Data items:

┏━━

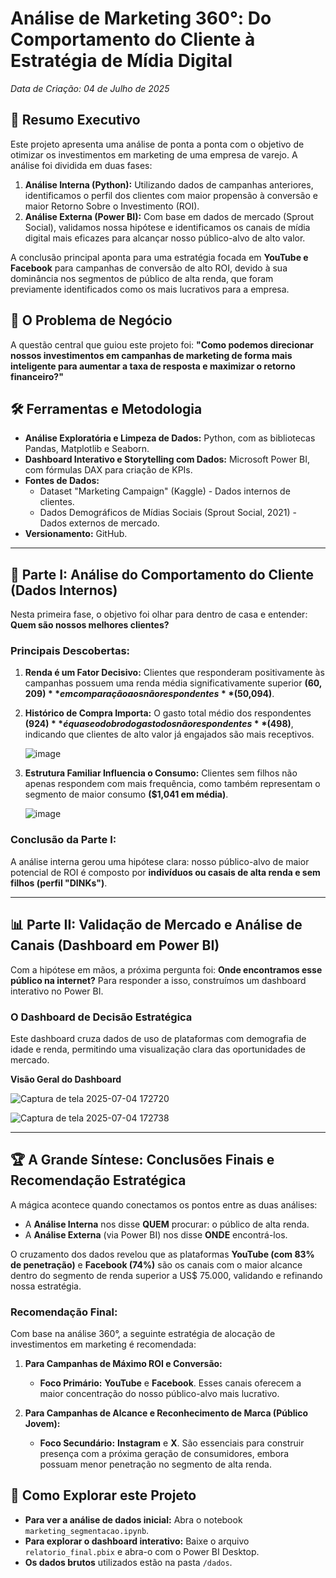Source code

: # Análise de Marketing 360°: Do Comportamento do Cliente à Estratégia de Mídia Digital

*Data de Criação: 04 de Julho de 2025*

## 📜 Resumo Executivo

Este projeto apresenta uma análise de ponta a ponta com o objetivo de otimizar os investimentos em marketing de uma empresa de varejo. A análise foi dividida em duas fases:
1.  **Análise Interna (Python):** Utilizando dados de campanhas anteriores, identificamos o perfil dos clientes com maior propensão à conversão e maior Retorno Sobre o Investimento (ROI).
2.  **Análise Externa (Power BI):** Com base em dados de mercado (Sprout Social), validamos nossa hipótese e identificamos os canais de mídia digital mais eficazes para alcançar nosso público-alvo de alto valor.

A conclusão principal aponta para uma estratégia focada em **YouTube e Facebook** para campanhas de conversão de alto ROI, devido à sua dominância nos segmentos de público de alta renda, que foram previamente identificados como os mais lucrativos para a empresa.

## 🎯 O Problema de Negócio

A questão central que guiou este projeto foi: **"Como podemos direcionar nossos investimentos em campanhas de marketing de forma mais inteligente para aumentar a taxa de resposta e maximizar o retorno financeiro?"**

## 🛠️ Ferramentas e Metodologia

* **Análise Exploratória e Limpeza de Dados:** Python, com as bibliotecas Pandas, Matplotlib e Seaborn.
* **Dashboard Interativo e Storytelling com Dados:** Microsoft Power BI, com fórmulas DAX para criação de KPIs.
* **Fontes de Dados:**
    * Dataset "Marketing Campaign" (Kaggle) - Dados internos de clientes.
    * Dados Demográficos de Mídias Sociais (Sprout Social, 2021) - Dados externos de mercado.
* **Versionamento:** GitHub.

---

## 🔬 Parte I: Análise do Comportamento do Cliente (Dados Internos)

Nesta primeira fase, o objetivo foi olhar para dentro de casa e entender: **Quem são nossos melhores clientes?**

### Principais Descobertas:

1.  **Renda é um Fator Decisivo:** Clientes que responderam positivamente às campanhas possuem uma renda média significativamente superior **($60,209)** em comparação aos não respondentes **($50,094)**.

2.  **Histórico de Compra Importa:** O gasto total médio dos respondentes **($924)** é quase o dobro do gasto dos não respondentes **($498)**, indicando que clientes de alto valor já engajados são mais receptivos.

    ![image](https://github.com/user-attachments/assets/db7a59ec-a55c-4a91-8587-085e85a7bcfb)


3.  **Estrutura Familiar Influencia o Consumo:** Clientes sem filhos não apenas respondem com mais frequência, como também representam o segmento de maior consumo **($1,041 em média)**.

    ![image](https://github.com/user-attachments/assets/95856b04-d447-47cf-bc81-ea3b680d5014)


### Conclusão da Parte I:

A análise interna gerou uma hipótese clara: nosso público-alvo de maior potencial de ROI é composto por **indivíduos ou casais de alta renda e sem filhos (perfil "DINKs")**.

---

## 📊 Parte II: Validação de Mercado e Análise de Canais (Dashboard em Power BI)

Com a hipótese em mãos, a próxima pergunta foi: **Onde encontramos esse público na internet?** Para responder a isso, construímos um dashboard interativo no Power BI.

### O Dashboard de Decisão Estratégica

Este dashboard cruza dados de uso de plataformas com demografia de idade e renda, permitindo uma visualização clara das oportunidades de mercado.


**Visão Geral do Dashboard**

![Captura de tela 2025-07-04 172720](https://github.com/user-attachments/assets/8b9d5570-fb82-4ad1-b169-07a23c2b4afa)


![Captura de tela 2025-07-04 172738](https://github.com/user-attachments/assets/d2b22730-a5b7-4e9d-910c-61c181df8ad2)




---

## 🏆 A Grande Síntese: Conclusões Finais e Recomendação Estratégica

A mágica acontece quando conectamos os pontos entre as duas análises:

* A **Análise Interna** nos disse **QUEM** procurar: o público de alta renda.
* A **Análise Externa** (via Power BI) nos disse **ONDE** encontrá-los.

O cruzamento dos dados revelou que as plataformas **YouTube (com 83% de penetração)** e **Facebook (74%)** são os canais com o maior alcance dentro do segmento de renda superior a US$ 75.000, validando e refinando nossa estratégia.

### Recomendação Final:

Com base na análise 360°, a seguinte estratégia de alocação de investimentos em marketing é recomendada:

1.  **Para Campanhas de Máximo ROI e Conversão:**
    * **Foco Primário:** **YouTube** e **Facebook**. Esses canais oferecem a maior concentração do nosso público-alvo mais lucrativo.

2.  **Para Campanhas de Alcance e Reconhecimento de Marca (Público Jovem):**
    * **Foco Secundário:** **Instagram** e **X**. São essenciais para construir presença com a próxima geração de consumidores, embora possuam menor penetração no segmento de alta renda.

## 🚀 Como Explorar este Projeto

* **Para ver a análise de dados inicial:** Abra o notebook `marketing_segmentacao.ipynb`.
* **Para explorar o dashboard interativo:** Baixe o arquivo `relatorio_final.pbix` e abra-o com o Power BI Desktop.
* **Os dados brutos** utilizados estão na pasta `/dados`.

┗━━

# [THE PROBLEM]
Output the records above unchanged, minus their pictures.

# [SOLUTION]
Source code

: # Análise de Marketing 360°: Do Comportamento do Cliente à Estratégia de Mídia Digital

*Data de Criação: 04 de Julho de 2025*

## 📜 Resumo Executivo

Este projeto apresenta uma análise de ponta a ponta com o objetivo de otimizar os investimentos em marketing de uma empresa de varejo. A análise foi dividida em duas fases:
1.  **Análise Interna (Python):** Utilizando dados de campanhas anteriores, identificamos o perfil dos clientes com maior propensão à conversão e maior Retorno Sobre o Investimento (ROI).
2.  **Análise Externa (Power BI):** Com base em dados de mercado (Sprout Social), validamos nossa hipótese e identificamos os canais de mídia digital mais eficazes para alcançar nosso público-alvo de alto valor.

A conclusão principal aponta para uma estratégia focada em **YouTube e Facebook** para campanhas de conversão de alto ROI, devido à sua dominância nos segmentos de público de alta renda, que foram previamente identificados como os mais lucrativos para a empresa.

## 🎯 O Problema de Negócio

A questão central que guiou este projeto foi: **"Como podemos direcionar nossos investimentos em campanhas de marketing de forma mais inteligente para aumentar a taxa de resposta e maximizar o retorno financeiro?"**

## 🛠️ Ferramentas e Metodologia

* **Análise Exploratória e Limpeza de Dados:** Python, com as bibliotecas Pandas, Matplotlib e Seaborn.
* **Dashboard Interativo e Storytelling com Dados:** Microsoft Power BI, com fórmulas DAX para criação de KPIs.
* **Fontes de Dados:**
    * Dataset "Marketing Campaign" (Kaggle) - Dados internos de clientes.
    * Dados Demográficos de Mídias Sociais (Sprout Social, 2021) - Dados externos de mercado.
* **Versionamento:** GitHub.

---

## 🔬 Parte I: Análise do Comportamento do Cliente (Dados Internos)

Nesta primeira fase, o objetivo foi olhar para dentro de casa e entender: **Quem são nossos melhores clientes?**

### Principais Descobertas:

1.  **Renda é um Fator Decisivo:** Clientes que responderam positivamente às campanhas possuem uma renda média significativamente superior **($60,209)** em comparação aos não respondentes **($50,094)**.

2.  **Histórico de Compra Importa:** O gasto total médio dos respondentes **($924)** é quase o dobro do gasto dos não respondentes **($498)**, indicando que clientes de alto valor já engajados são mais receptivos.

    ![image](https://github.com/user-attachments/assets/db7a59ec-a55c-4a91-8587-085e85a7bcfb)


3.  **Estrutura Familiar Influencia o Consumo:** Clientes sem filhos não apenas respondem com mais frequência, como também representam o segmento de maior consumo **($1,041 em média)**.

    ![image](https://github.com/user-attachments/assets/95856b04-d447-47cf-bc81-ea3b680d5014)


### Conclusão da Parte I:

A análise interna gerou uma hipótese clara: nosso público-alvo de maior potencial de ROI é composto por **indivíduos ou casais de alta renda e sem filhos (perfil "DINKs")**.

---

## 📊 Parte II: Validação de Mercado e Análise de Canais (Dashboard em Power BI)

Com a hipótese em mãos, a próxima pergunta foi: **Onde encontramos esse público na internet?** Para responder a isso, construímos um dashboard interativo no Power BI.

### O Dashboard de Decisão Estratégica

Este dashboard cruza dados de uso de plataformas com demografia de idade e renda, permitindo uma visualização clara das oportunidades de mercado.


**Visão Geral do Dashboard**

![Captura de tela 2025-07-04 172720](https://github.com/user-attachments/assets/8b9d5570-fb82-4ad1-b169-07a23c2b4afa)


![Captura de tela 2025-07-04 172738](https://github.com/user-attachments/assets/d2b22730-a5b7-4e9d-910c-61c181df8ad2)




---

## 🏆 A Grande Síntese: Conclusões Finais e Recomendação Estratégica

A mágica acontece quando conectamos os pontos entre as duas análises:

* A **Análise Interna** nos disse **QUEM** procurar: o público de alta renda.
* A **Análise Externa** (via Power BI) nos disse **ONDE** encontrá-los.

O cruzamento dos dados revelou que as plataformas **YouTube (com 83% de penetração)** e **Facebook (74%)** são os canais com o maior alcance dentro do segmento de renda superior a US$ 75.000, validando e refinando nossa estratégia.

### Recomendação Final:

Com base na análise 360°, a seguinte estratégia de alocação de investimentos em marketing é recomendada:

1.  **Para Campanhas de Máximo ROI e Conversão:**
    * **Foco Primário:** **YouTube** e **Facebook**. Esses canais oferecem a maior concentração do nosso público-alvo mais lucrativo.

2.  **Para Campanhas de Alcance e Reconhecimento de Marca (Público Jovem):**
    * **Foco Secundário:** **Instagram** e **X**. São essenciais para construir presença com a próxima geração de consumidores, embora possuam menor penetração no segmento de alta renda.

## 🚀 Como Explorar este Projeto

* **Para ver a análise de dados inicial:** Abra o notebook `marketing_segmentacao.ipynb`.
* **Para explorar o dashboard interativo:** Baixe o arquivo `relatorio_final.pbix` e abra-o com o Power BI Desktop.
* **Os dados brutos** utilizados estão na pasta `/dados`.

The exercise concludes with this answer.